- Exercise prompt -
Could you reproduce all of these records exactly?

Provided material Block Start

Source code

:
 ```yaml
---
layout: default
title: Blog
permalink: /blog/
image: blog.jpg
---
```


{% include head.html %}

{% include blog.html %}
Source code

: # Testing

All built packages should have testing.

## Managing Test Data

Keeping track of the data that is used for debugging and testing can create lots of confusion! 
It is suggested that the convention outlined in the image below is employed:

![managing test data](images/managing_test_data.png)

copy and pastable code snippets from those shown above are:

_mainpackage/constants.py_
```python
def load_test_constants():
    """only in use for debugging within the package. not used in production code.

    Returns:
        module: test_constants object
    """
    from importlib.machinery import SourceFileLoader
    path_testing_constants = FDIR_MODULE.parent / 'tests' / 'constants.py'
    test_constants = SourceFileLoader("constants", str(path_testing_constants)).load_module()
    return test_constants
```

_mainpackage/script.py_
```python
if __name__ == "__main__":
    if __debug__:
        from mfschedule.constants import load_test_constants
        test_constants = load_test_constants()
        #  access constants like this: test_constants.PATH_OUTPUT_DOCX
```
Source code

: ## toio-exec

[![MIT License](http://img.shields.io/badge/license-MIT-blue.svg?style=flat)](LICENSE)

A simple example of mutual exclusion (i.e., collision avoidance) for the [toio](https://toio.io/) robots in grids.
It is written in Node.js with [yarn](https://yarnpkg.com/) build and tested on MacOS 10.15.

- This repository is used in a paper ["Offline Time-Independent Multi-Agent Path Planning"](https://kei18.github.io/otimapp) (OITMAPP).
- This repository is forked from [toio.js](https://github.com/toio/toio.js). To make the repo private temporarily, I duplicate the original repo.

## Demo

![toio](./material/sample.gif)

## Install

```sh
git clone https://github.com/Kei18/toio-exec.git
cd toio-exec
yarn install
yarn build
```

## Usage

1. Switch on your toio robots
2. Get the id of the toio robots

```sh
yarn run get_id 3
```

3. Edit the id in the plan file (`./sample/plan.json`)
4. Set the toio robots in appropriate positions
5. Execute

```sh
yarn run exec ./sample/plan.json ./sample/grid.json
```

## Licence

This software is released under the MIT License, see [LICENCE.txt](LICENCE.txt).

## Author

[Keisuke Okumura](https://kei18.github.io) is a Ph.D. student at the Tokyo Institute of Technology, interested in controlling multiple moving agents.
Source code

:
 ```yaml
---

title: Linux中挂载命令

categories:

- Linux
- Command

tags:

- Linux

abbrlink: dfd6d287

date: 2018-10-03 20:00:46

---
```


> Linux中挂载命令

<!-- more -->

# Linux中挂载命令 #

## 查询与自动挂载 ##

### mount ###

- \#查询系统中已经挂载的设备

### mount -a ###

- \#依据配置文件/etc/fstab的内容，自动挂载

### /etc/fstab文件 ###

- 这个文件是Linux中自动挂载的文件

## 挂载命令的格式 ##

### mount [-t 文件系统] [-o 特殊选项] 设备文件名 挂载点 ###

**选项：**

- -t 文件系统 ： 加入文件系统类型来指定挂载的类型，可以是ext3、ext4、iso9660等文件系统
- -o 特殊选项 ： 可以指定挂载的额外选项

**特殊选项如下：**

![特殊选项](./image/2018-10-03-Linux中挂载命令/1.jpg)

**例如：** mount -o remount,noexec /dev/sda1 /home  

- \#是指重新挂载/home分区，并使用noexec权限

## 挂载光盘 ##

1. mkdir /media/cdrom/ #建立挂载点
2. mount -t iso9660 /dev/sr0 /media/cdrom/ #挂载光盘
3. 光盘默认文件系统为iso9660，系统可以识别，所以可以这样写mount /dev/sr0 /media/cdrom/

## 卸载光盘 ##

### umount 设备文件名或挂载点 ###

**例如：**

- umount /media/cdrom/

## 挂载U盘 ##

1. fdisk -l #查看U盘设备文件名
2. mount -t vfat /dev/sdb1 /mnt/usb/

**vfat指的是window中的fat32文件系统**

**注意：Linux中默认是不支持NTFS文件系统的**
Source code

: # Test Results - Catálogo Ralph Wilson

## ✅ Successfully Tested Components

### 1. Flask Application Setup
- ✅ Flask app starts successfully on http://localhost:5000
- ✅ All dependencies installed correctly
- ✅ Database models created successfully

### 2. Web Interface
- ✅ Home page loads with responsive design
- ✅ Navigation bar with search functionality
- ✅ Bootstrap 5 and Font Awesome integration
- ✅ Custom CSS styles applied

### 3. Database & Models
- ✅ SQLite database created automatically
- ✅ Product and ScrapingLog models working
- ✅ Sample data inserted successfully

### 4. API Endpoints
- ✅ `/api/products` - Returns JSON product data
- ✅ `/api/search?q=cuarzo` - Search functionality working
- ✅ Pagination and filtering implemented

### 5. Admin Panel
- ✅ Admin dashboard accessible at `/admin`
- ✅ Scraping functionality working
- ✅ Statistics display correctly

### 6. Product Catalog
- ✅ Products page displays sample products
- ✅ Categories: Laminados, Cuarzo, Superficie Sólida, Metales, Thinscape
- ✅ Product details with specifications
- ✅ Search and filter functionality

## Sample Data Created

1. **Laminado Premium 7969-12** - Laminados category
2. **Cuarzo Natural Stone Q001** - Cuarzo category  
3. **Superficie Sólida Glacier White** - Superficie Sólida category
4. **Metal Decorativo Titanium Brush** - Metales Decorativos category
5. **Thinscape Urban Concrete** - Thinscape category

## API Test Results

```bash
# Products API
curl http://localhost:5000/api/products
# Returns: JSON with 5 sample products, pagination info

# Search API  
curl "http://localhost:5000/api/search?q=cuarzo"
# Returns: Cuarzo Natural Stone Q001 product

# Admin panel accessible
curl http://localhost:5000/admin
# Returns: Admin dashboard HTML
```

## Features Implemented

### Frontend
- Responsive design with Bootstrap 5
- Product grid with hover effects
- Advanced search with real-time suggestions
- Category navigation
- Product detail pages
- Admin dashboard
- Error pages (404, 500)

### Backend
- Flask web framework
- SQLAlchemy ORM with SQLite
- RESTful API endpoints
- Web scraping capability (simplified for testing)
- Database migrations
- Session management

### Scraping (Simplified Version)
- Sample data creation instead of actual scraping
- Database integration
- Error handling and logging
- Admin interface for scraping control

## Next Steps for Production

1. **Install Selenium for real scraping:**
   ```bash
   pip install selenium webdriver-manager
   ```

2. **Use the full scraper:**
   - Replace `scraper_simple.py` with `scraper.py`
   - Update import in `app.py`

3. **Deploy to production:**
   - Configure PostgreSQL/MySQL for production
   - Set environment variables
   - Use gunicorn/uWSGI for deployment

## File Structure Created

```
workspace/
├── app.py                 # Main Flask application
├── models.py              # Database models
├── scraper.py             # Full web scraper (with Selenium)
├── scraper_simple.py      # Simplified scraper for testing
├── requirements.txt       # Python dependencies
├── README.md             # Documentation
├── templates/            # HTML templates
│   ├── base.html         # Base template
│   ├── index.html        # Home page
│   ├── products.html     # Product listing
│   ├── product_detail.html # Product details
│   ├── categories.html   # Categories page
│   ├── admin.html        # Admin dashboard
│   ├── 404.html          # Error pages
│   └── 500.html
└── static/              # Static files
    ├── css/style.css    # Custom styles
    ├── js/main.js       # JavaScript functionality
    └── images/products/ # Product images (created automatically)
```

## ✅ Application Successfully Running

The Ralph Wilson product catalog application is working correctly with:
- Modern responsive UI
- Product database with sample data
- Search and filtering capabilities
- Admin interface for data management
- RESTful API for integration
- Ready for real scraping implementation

Provided material Block End

- Result of this task -
Source code

:
 ```yaml
---
layout: default
title: Blog
permalink: /blog/
image: blog.jpg
---
```


{% include head.html %}

{% include blog.html %}
Source code

: # Testing

All built packages should have testing.

## Managing Test Data

Keeping track of the data that is used for debugging and testing can create lots of confusion! 
It is suggested that the convention outlined in the image below is employed:

![managing test data](images/managing_test_data.png)

copy and pastable code snippets from those shown above are:

_mainpackage/constants.py_
```python
def load_test_constants():
    """only in use for debugging within the package. not used in production code.

    Returns:
        module: test_constants object
    """
    from importlib.machinery import SourceFileLoader
    path_testing_constants = FDIR_MODULE.parent / 'tests' / 'constants.py'
    test_constants = SourceFileLoader("constants", str(path_testing_constants)).load_module()
    return test_constants
```

_mainpackage/script.py_
```python
if __name__ == "__main__":
    if __debug__:
        from mfschedule.constants import load_test_constants
        test_constants = load_test_constants()
        #  access constants like this: test_constants.PATH_OUTPUT_DOCX
```
Source code

: ## toio-exec

[![MIT License](http://img.shields.io/badge/license-MIT-blue.svg?style=flat)](LICENSE)

A simple example of mutual exclusion (i.e., collision avoidance) for the [toio](https://toio.io/) robots in grids.
It is written in Node.js with [yarn](https://yarnpkg.com/) build and tested on MacOS 10.15.

- This repository is used in a paper ["Offline Time-Independent Multi-Agent Path Planning"](https://kei18.github.io/otimapp) (OITMAPP).
- This repository is forked from [toio.js](https://github.com/toio/toio.js). To make the repo private temporarily, I duplicate the original repo.

## Demo

![toio](./material/sample.gif)

## Install

```sh
git clone https://github.com/Kei18/toio-exec.git
cd toio-exec
yarn install
yarn build
```

## Usage

1. Switch on your toio robots
2. Get the id of the toio robots

```sh
yarn run get_id 3
```

3. Edit the id in the plan file (`./sample/plan.json`)
4. Set the toio robots in appropriate positions
5. Execute

```sh
yarn run exec ./sample/plan.json ./sample/grid.json
```

## Licence

This software is released under the MIT License, see [LICENCE.txt](LICENCE.txt).

## Author

[Keisuke Okumura](https://kei18.github.io) is a Ph.D. student at the Tokyo Institute of Technology, interested in controlling multiple moving agents.
Source code

:
 ```yaml
---

title: Linux中挂载命令

categories:

- Linux
- Command

tags:

- Linux

abbrlink: dfd6d287

date: 2018-10-03 20:00:46

---
```


> Linux中挂载命令

<!-- more -->

# Linux中挂载命令 #

## 查询与自动挂载 ##

### mount ###

- \#查询系统中已经挂载的设备

### mount -a ###

- \#依据配置文件/etc/fstab的内容，自动挂载

### /etc/fstab文件 ###

- 这个文件是Linux中自动挂载的文件

## 挂载命令的格式 ##

### mount [-t 文件系统] [-o 特殊选项] 设备文件名 挂载点 ###

**选项：**

- -t 文件系统 ： 加入文件系统类型来指定挂载的类型，可以是ext3、ext4、iso9660等文件系统
- -o 特殊选项 ： 可以指定挂载的额外选项

**特殊选项如下：**

![特殊选项](./image/2018-10-03-Linux中挂载命令/1.jpg)

**例如：** mount -o remount,noexec /dev/sda1 /home  

- \#是指重新挂载/home分区，并使用noexec权限

## 挂载光盘 ##

1. mkdir /media/cdrom/ #建立挂载点
2. mount -t iso9660 /dev/sr0 /media/cdrom/ #挂载光盘
3. 光盘默认文件系统为iso9660，系统可以识别，所以可以这样写mount /dev/sr0 /media/cdrom/

## 卸载光盘 ##

### umount 设备文件名或挂载点 ###

**例如：**

- umount /media/cdrom/

## 挂载U盘 ##

1. fdisk -l #查看U盘设备文件名
2. mount -t vfat /dev/sdb1 /mnt/usb/

**vfat指的是window中的fat32文件系统**

**注意：Linux中默认是不支持NTFS文件系统的**
Source code

: # Test Results - Catálogo Ralph Wilson

## ✅ Successfully Tested Components

### 1. Flask Application Setup
- ✅ Flask app starts successfully on http://localhost:5000
- ✅ All dependencies installed correctly
- ✅ Database models created successfully

### 2. Web Interface
- ✅ Home page loads with responsive design
- ✅ Navigation bar with search functionality
- ✅ Bootstrap 5 and Font Awesome integration
- ✅ Custom CSS styles applied

### 3. Database & Models
- ✅ SQLite database created automatically
- ✅ Product and ScrapingLog models working
- ✅ Sample data inserted successfully

### 4. API Endpoints
- ✅ `/api/products` - Returns JSON product data
- ✅ `/api/search?q=cuarzo` - Search functionality working
- ✅ Pagination and filtering implemented

### 5. Admin Panel
- ✅ Admin dashboard accessible at `/admin`
- ✅ Scraping functionality working
- ✅ Statistics display correctly

### 6. Product Catalog
- ✅ Products page displays sample products
- ✅ Categories: Laminados, Cuarzo, Superficie Sólida, Metales, Thinscape
- ✅ Product details with specifications
- ✅ Search and filter functionality

## Sample Data Created

1. **Laminado Premium 7969-12** - Laminados category
2. **Cuarzo Natural Stone Q001** - Cuarzo category  
3. **Superficie Sólida Glacier White** - Superficie Sólida category
4. **Metal Decorativo Titanium Brush** - Metales Decorativos category
5. **Thinscape Urban Concrete** - Thinscape category

## API Test Results

```bash
# Products API
curl http://localhost:5000/api/products
# Returns: JSON with 5 sample products, pagination info

# Search API  
curl "http://localhost:5000/api/search?q=cuarzo"
# Returns: Cuarzo Natural Stone Q001 product

# Admin panel accessible
curl http://localhost:5000/admin
# Returns: Admin dashboard HTML
```

## Features Implemented

### Frontend
- Responsive design with Bootstrap 5
- Product grid with hover effects
- Advanced search with real-time suggestions
- Category navigation
- Product detail pages
- Admin dashboard
- Error pages (404, 500)

### Backend
- Flask web framework
- SQLAlchemy ORM with SQLite
- RESTful API endpoints
- Web scraping capability (simplified for testing)
- Database migrations
- Session management

### Scraping (Simplified Version)
- Sample data creation instead of actual scraping
- Database integration
- Error handling and logging
- Admin interface for scraping control

## Next Steps for Production

1. **Install Selenium for real scraping:**
   ```bash
   pip install selenium webdriver-manager
   ```

2. **Use the full scraper:**
   - Replace `scraper_simple.py` with `scraper.py`
   - Update import in `app.py`

3. **Deploy to production:**
   - Configure PostgreSQL/MySQL for production
   - Set environment variables
   - Use gunicorn/uWSGI for deployment

## File Structure Created

```
workspace/
├── app.py                 # Main Flask application
├── models.py              # Database models
├── scraper.py             # Full web scraper (with Selenium)
├── scraper_simple.py      # Simplified scraper for testing
├── requirements.txt       # Python dependencies
├── README.md             # Documentation
├── templates/            # HTML templates
│   ├── base.html         # Base template
│   ├── index.html        # Home page
│   ├── products.html     # Product listing
│   ├── product_detail.html # Product details
│   ├── categories.html   # Categories page
│   ├── admin.html        # Admin dashboard
│   ├── 404.html          # Error pages
│   └── 500.html
└── static/              # Static files
    ├── css/style.css    # Custom styles
    ├── js/main.js       # JavaScript functionality
    └── images/products/ # Product images (created automatically)
```

## ✅ Application Successfully Running

The Ralph Wilson product catalog application is working correctly with:
- Modern responsive UI
- Product database with sample data
- Search and filtering capabilities
- Admin interface for data management
- RESTful API for integration
- Ready for real scraping implementation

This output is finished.